London Observer preserved

The company that owns The Observer has accepted an offer to sell the 202-year-old newspaper, considered to be the world's oldest Sunday newspaper.

Lonrho PLC, which bought The Observer in 1981, indicated it would accept an offer from The Guardian and Manchester Evening News PLC. The left-leaning Guardian publishes weekdays and Saturday.

Harry Roche, chairman and chief executive of The Guardian and Manchester Evening News, said terms of the offer would not be disclosed until they had been presented to The Observer's board.

Publishers of The Independent and The Sunday Independent also reportedly made a bid for The Observer, and it was thought they would have shut down the newspaper to eliminate a Sunday competitor.

Circulation was down 7.5 percent from a year earlier, putting The Observer third in the "quality" market behind The Sunday Times and the Sunday Telegraph. Sarajevo newspaper wins award

Delivering the news in the face of death - every day - has won a the Sarajevo newspaper Oslobodjenje Sweden's Freedom Prize.

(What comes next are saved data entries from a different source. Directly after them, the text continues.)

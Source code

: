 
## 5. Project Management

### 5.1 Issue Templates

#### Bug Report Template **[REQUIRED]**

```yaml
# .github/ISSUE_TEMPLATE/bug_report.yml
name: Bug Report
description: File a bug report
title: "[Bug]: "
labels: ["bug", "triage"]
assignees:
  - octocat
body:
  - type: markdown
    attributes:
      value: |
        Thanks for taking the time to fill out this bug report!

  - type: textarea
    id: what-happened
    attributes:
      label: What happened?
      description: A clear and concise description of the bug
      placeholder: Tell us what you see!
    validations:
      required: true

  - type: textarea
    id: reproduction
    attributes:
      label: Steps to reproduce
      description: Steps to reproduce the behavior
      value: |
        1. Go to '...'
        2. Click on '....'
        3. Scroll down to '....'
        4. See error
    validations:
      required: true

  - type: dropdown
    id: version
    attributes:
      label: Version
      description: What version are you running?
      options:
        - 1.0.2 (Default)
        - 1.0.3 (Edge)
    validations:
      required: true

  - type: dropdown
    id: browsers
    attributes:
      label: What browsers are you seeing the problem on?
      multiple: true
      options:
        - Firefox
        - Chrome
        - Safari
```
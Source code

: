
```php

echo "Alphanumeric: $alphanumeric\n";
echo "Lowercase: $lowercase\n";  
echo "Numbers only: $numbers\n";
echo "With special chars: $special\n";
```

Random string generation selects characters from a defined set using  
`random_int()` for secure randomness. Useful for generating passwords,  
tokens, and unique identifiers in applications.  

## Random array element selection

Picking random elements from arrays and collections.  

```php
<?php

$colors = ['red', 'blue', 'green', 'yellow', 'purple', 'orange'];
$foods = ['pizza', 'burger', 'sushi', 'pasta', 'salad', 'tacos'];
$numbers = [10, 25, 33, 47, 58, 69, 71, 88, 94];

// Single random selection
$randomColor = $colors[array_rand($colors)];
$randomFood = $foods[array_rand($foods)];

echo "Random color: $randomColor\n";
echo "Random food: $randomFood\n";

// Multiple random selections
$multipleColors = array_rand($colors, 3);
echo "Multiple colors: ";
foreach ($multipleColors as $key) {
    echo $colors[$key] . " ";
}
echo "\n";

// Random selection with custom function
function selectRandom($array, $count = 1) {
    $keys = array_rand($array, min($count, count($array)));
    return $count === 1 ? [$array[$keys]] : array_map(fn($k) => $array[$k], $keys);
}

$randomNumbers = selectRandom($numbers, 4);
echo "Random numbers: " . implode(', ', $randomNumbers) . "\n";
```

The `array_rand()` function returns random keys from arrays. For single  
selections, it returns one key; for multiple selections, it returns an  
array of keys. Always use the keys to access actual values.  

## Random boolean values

The prize has been awarded annually since 1982. Former recipients include Poland president, Lech Walesa, and Czech president Vaclav Havel.

Despite the savage civil war in Bosnia-Herzegovina and the siege of Sarajevo, the newspaper's staff has managed to publish daily except once since the conflict started more than a year ago. Two of its journalists have died in the war, and five staff members have disappeared.

The paper is housed in a bomb-proof cellar under its headquarters, which were severely shelled last year. Telephone lines are often down, power cuts are frequent, and a Serbian blockade has made it difficult to get newsprint.